What Are Factor Rate and APR?
A factor rate is a simple multiplier used in MCA and revenue-based financing to calculate total repayment. For example, a $50,000 advance at a 1.3 factor rate requires repayment of $65,000, regardless of time.
APR, by contrast, annualizes borrowing costs into a percentage that accounts for both repayment amount and repayment duration.
The difference matters because a factor rate looks simple but hides the time dimension of repayment. Operators often use APR comparisons to explain the true cost of financing to merchants, while funders rely on factor rates to set offers quickly.
How Do Factor Rate and APR Work?
Factor rate and APR operate as two different pricing lenses.
- Factor rate calculation: Multiply the advance by the factor rate to determine the total owed.
- APR calculation: Consider both repayment amount and repayment speed, annualizing into a percentage rate.
- Merchant perspective: Factor rates are easy to understand, while APRs make comparisons clearer across products.
- Industry use: MCAs typically quote factor rates, while banks and loan products quote APRs.
In Heron, factor rate and APR terms are captured directly from funder decision emails.
- Parsing approvals: Pricing details such as factor rate, repayment cap, or APR are extracted automatically.
- Field normalization: Heron standardizes these values into structured CRM fields.
- Comparison ready: Offers can be compared side by side in the CRM without manual rekeying.
- Next action: Brokers and funders gain a clear view of costs, enabling faster decisions and better merchant communication.

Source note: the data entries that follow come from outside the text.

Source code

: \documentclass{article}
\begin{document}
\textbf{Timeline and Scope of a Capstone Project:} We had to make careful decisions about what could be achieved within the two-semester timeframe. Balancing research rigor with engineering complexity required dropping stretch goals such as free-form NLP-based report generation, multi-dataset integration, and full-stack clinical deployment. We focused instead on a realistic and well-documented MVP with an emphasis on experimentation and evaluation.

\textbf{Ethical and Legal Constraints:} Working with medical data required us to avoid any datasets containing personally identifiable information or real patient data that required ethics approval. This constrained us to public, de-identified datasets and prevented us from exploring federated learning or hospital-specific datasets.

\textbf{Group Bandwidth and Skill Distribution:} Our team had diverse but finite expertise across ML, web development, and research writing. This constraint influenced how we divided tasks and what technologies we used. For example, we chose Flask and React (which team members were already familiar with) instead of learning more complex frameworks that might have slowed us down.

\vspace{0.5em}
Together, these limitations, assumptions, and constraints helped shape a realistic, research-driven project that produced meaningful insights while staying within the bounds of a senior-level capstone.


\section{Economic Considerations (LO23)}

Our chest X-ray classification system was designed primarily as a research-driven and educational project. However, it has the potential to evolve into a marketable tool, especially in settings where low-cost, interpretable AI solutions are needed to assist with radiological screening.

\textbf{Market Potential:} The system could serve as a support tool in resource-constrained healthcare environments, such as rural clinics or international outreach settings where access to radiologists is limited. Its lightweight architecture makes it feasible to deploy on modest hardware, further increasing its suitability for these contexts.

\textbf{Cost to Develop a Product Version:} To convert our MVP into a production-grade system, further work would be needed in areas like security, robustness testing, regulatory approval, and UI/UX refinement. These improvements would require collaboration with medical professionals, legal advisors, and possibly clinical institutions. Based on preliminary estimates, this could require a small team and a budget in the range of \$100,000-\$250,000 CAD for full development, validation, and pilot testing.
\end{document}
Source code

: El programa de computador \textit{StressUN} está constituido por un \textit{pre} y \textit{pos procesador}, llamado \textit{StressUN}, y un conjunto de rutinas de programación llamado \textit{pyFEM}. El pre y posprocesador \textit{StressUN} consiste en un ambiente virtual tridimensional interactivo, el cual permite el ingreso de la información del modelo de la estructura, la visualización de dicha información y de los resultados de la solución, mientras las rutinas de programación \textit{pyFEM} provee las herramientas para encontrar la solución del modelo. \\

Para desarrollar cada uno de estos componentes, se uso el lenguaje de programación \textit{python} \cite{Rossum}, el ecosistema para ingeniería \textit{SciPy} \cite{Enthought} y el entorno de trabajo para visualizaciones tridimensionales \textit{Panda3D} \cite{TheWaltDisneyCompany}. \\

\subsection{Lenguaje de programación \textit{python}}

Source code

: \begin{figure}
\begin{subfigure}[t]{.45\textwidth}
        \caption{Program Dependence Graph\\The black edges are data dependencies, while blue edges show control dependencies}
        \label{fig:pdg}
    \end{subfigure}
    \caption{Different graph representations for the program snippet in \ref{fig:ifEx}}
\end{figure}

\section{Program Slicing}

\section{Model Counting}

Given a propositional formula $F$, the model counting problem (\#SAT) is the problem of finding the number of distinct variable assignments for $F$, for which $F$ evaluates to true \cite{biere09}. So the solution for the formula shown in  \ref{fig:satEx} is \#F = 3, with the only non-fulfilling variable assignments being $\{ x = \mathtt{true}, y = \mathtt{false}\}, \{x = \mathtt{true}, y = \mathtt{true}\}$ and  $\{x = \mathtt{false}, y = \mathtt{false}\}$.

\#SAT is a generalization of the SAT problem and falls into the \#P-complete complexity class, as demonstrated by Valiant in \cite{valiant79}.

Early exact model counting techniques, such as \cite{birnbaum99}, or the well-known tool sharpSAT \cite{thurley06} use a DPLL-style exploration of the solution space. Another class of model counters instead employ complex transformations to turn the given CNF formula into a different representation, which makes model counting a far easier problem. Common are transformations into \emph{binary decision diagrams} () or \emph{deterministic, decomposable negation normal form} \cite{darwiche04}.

This makes pricing transparent and consistent across submissions.
Why Are Factor Rate and APR Important?
For brokers and funders, factor rate and APR are important because confusion over pricing undermines merchant trust and slows deal decisions. Merchants may not understand why one offer looks cheaper when, in APR terms, it is more expensive.
Heron solves this by normalizing the factor rate and APR fields, giving operators clarity without manual calculation. This helps teams communicate clearly with merchants, compare offers fairly, and avoid disputes.
Common Use Cases
Factor rate vs APR comparisons are central to underwriting and merchant communication.
- Parsing factor rates and APRs from decision emails.
- Writing normalized fields back into CRM for side-by-side offer comparison.
- Helping brokers explain the true cost of financing to merchants.
- Allowing funders to benchmark pricing across their own portfolios.
- Reducing errors from manual rekeying of pricing data.
FAQs About Factor Rate vs APR
How does Heron handle factor rate vs APR?
Heron parses pricing terms from decision emails, standardizes them into CRM fields, and makes them available for instant side-by-side comparison.
Why is factor rate vs APR valuable for MCA brokers and funders?
It improves transparency, reduces miscommunication with merchants, and speeds up the process of selecting or presenting offers.
What outputs should teams expect from factor rate vs APR automation?
Teams can expect clean CRM fields with normalized pricing terms, enabling accurate reporting, faster decisions, and clearer communication.